◆ **Activity**
Report each line of the entries below that includes "begin".

Dataset entries:
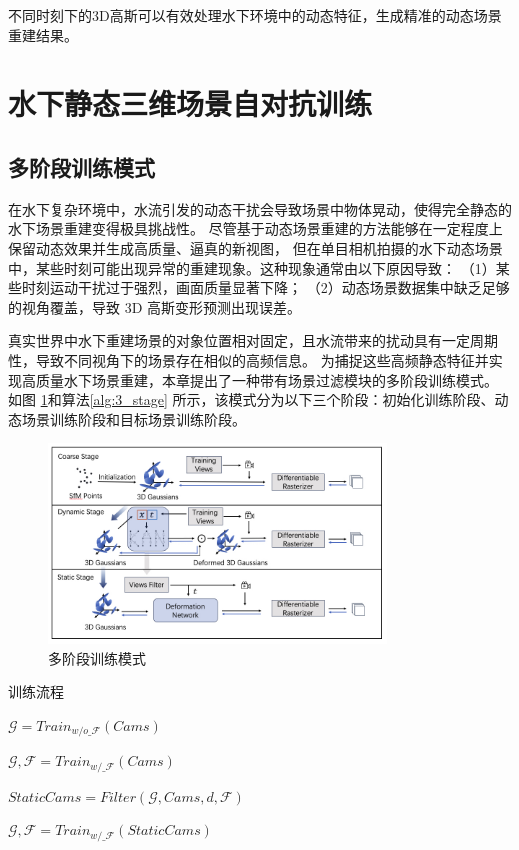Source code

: 不同时刻下的3D高斯可以有效处理水下环境中的动态特征，生成精准的动态场景重建结果。

\section{水下静态三维场景自对抗训练}
\subsection{多阶段训练模式}
在水下复杂环境中，水流引发的动态干扰会导致场景中物体晃动，使得完全静态的水下场景重建变得极具挑战性。
尽管基于动态场景重建的方法能够在一定程度上保留动态效果并生成高质量、逼真的新视图，
但在单目相机拍摄的水下动态场景中，某些时刻可能出现异常的重建现象。这种现象通常由以下原因导致：
（1）某些时刻运动干扰过于强烈，画面质量显著下降；
（2）动态场景数据集中缺乏足够的视角覆盖，导致 3D 高斯变形预测出现误差。

真实世界中水下重建场景的对象位置相对固定，且水流带来的扰动具有一定周期性，导致不同视角下的场景存在相似的高频信息。
为捕捉这些高频静态特征并实现高质量水下场景重建，本章提出了一种带有场景过滤模块的多阶段训练模式。
如图 \ref{img:3_stage}和算法\ref{alg:3_stage} 所示，该模式分为以下三个阶段：初始化训练阶段、动态场景训练阶段和目标场景训练阶段。
\begin{figure}[htbp]
    \centering
    \includegraphics[width=0.8\textwidth]{figures/ch4/3_stage.jpg}
    \caption{多阶段训练模式}
    \label{img:3_stage}
\end{figure}

\begin{algorithm}[t]
    \caption{\label{alg:3_stage}训练流程}
    
    $\mathcal{G} = Train_{w/o\_\mathcal{F} }(Cams)$\;

    $\mathcal{G}, \mathcal{F} = Train_{w/\_\mathcal{F} }(Cams)$\;

    $StaticCams = Filter(\mathcal{G}, Cams, d, \mathcal{F})$\;

    $\mathcal{G}, \mathcal{F} = Train_{w/\_\mathcal{F} }(StaticCams)$\;
\end{algorithm}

◆ **Task result**
\begin{figure}[htbp]
\begin{algorithm}[t]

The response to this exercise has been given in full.